The Office of the Contractor General (OCG) will remain as effective as a toothless bulldog unless politicians grant it power to prosecute, said outgoing watchdog Greg Christie, who on Tuesday also shot down criticism that he was perceived as overzealous.
The OCG can probe government dealings but depends on the director of public prosecutions to bring matters to trial.
Successive admistrations have paid little more than "lip service" to the request for prosecutorial authority, said the contractor general, who for seven years has taken a microscope to government dealings, no matter how unpopular.
His investigations have seen him butting heads with not only government officials but private sector entities that are often on the other end of the transactions.
"Without political will, the OCG will remain the toothless bulldog," Christie told the Private Sector Organisation of Jamaica's (PSOJ) Chairman's Club Forum.
"But there is no question, however, that the OCG has pushed, and is still pushing, the envelope in terms of the effective and efficient discharge of its statutory mandates - at least to the extent that the laws by which it is circumscribed have allowed," he said.
The OCG's mandate involves ensuring that government contracts are awarded impartially, on merit, and in circumstances that do not involve impropriety or irregularity.
Earlier this month, Christie requested that Prime Minister Portia Simpson Miller and Opposition Leader Andrew Holness clarify the role of his office in relation to its oversight for the award of government contracts, divestment of state assets, and the issuing of licences.
That request comes amid legal action initiated by the Omar Davies-led transport ministry seeking a declaration by the court on the parameters of the contractor's general's jurisdiction.
"Parliament has failed to grant to the contractor general the corresponding power to enable him to halt a government contracting process that is exhibiting signs of impropriety, irregularity or corruption, or to give to him the power to prosecute or to hold to account an offending public officer," said Christie.

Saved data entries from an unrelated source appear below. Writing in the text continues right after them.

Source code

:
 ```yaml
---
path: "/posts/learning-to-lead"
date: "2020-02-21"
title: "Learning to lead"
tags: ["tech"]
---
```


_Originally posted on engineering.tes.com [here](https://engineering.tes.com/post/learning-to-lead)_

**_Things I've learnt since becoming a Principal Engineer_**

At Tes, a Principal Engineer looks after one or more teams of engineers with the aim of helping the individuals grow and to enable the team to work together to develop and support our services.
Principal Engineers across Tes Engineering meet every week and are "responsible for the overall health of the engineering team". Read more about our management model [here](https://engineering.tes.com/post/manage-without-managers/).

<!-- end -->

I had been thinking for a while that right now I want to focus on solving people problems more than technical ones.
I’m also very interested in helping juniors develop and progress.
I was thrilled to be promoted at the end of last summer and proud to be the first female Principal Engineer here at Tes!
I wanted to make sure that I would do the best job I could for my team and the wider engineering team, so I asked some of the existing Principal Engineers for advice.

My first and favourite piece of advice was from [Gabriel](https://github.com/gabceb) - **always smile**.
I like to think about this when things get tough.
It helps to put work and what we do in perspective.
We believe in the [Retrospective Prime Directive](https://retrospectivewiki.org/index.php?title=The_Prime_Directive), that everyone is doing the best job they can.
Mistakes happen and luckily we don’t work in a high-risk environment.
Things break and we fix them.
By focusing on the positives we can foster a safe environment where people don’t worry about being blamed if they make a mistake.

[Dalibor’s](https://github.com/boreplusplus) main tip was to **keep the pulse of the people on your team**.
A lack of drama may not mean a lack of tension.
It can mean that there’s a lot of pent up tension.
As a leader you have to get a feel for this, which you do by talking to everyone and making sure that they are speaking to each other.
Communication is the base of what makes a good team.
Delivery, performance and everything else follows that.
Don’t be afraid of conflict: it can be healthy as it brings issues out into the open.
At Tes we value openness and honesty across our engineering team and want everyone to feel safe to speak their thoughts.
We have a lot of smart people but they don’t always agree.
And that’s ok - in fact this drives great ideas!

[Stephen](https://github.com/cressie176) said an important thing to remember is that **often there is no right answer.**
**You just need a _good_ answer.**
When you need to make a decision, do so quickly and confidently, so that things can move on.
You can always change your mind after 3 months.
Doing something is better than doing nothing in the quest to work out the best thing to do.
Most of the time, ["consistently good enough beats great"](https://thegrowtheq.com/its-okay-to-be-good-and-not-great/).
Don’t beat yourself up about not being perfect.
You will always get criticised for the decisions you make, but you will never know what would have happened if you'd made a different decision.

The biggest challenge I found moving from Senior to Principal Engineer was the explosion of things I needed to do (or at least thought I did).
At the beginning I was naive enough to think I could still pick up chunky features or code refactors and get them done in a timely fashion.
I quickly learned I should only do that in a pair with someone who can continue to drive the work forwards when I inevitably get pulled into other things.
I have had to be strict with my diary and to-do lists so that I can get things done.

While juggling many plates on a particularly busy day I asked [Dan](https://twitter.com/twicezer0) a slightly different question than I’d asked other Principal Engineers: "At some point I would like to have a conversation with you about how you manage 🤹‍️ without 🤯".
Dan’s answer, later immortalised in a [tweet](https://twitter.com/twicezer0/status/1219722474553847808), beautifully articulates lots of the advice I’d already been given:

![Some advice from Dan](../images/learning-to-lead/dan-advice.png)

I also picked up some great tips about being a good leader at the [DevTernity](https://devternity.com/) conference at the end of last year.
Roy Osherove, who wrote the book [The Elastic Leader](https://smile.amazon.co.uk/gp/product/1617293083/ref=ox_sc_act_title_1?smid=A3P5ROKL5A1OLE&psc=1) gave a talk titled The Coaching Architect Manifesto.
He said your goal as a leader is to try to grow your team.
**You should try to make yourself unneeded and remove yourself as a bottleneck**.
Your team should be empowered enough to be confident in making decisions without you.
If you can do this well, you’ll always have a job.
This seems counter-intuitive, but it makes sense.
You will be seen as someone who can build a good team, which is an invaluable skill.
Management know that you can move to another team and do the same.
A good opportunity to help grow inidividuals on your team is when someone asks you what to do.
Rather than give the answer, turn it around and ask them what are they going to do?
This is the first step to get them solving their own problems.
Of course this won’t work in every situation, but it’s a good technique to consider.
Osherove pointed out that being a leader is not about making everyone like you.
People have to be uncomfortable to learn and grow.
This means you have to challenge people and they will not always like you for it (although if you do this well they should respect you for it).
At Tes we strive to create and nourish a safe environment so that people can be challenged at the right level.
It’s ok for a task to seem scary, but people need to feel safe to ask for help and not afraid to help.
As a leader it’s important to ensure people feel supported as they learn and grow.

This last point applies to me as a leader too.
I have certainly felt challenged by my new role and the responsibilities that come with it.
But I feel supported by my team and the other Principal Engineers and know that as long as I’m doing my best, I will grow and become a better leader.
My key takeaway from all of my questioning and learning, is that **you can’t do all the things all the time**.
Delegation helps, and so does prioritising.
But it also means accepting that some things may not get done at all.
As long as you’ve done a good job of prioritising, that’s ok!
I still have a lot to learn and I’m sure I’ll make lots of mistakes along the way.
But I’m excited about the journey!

"In a deliberate effort to fix these and several other structural impediments which have prevented the OCG from effectively discharging its statutory mandates, scores of remedial recommendations have been tabled by me before the executive and the legislative arms of the state."
Meantime, PSOJ President Chris Zacca hailed Christie as transformative.
"Despite the fact that his perceived intemperance and overzealousness have been criticised in various segments of society, there is no doubt that he has transformed the Office of Contractor General into a respected state agency and a strong anti-corruption institution that has contributed greatly to the well-being of the Jamaican society," said Zacca.
Sections of the political divide argue that Christie's unwavering approach has stymied billion-dollar contracts integral for development and employment.
But said Christie: "We have been forthright, aggressive and dispassionate in the execution of our mandates, for this is the only way that corruption, particularly in a corrupt, politically tribal and polarised country, can be effectively fought. Those who have, therefore, characterised my approach as being overzealous, or overreaching, have, unfortunately, been misguided."
Christie will demit office in November. Under his leadership, the OCG became vocal and strident in its watchdog activities.
Specifically, the OCG currently monitors approximately 11,000 government contracts each year. Christie said this compared with a maximum of 350 contracts per annum for the years preceding his appointment.
Also, in the past seven years, the OCG completed 58 special investigations, 40 enquiries and 24 audits. Christie said this compared to only two investigations during the three-year period which preceded his appointment.
He also initiated the quarterly contracts award filings by the country's 200 public bodies, which registered a 100 per cent compliance filing rate for the past 14 consecutive quarters, save for one period. At the outset, the highest compliance rate was a mere 13 per cent.
The improvement comes within the context of Jamaica's below-average ranking at some 3.3 out of 10 on Transparency International's Corruption Perception Index.
"In the circumstances, the destiny of the OCG, and whether and to what extent Jamaica will succeed, in the fight to secure probity, transparency, accountability and value for money in the award of its public contracts, and to root out the scourge of corruption from its midst, is a destiny which now lies firmly not within the hands of the OCG, but within the hands of the Government, our Parliament and, ultimately, in your hands - the hands of the Jamaican people," he philosophised.
"Make no mistake about it, the challenges and the problems that I have outlined above will remain for the OCG, and for my successor-in-office, as long as the OCG's many remedial recommendations to the state continue to be ignored."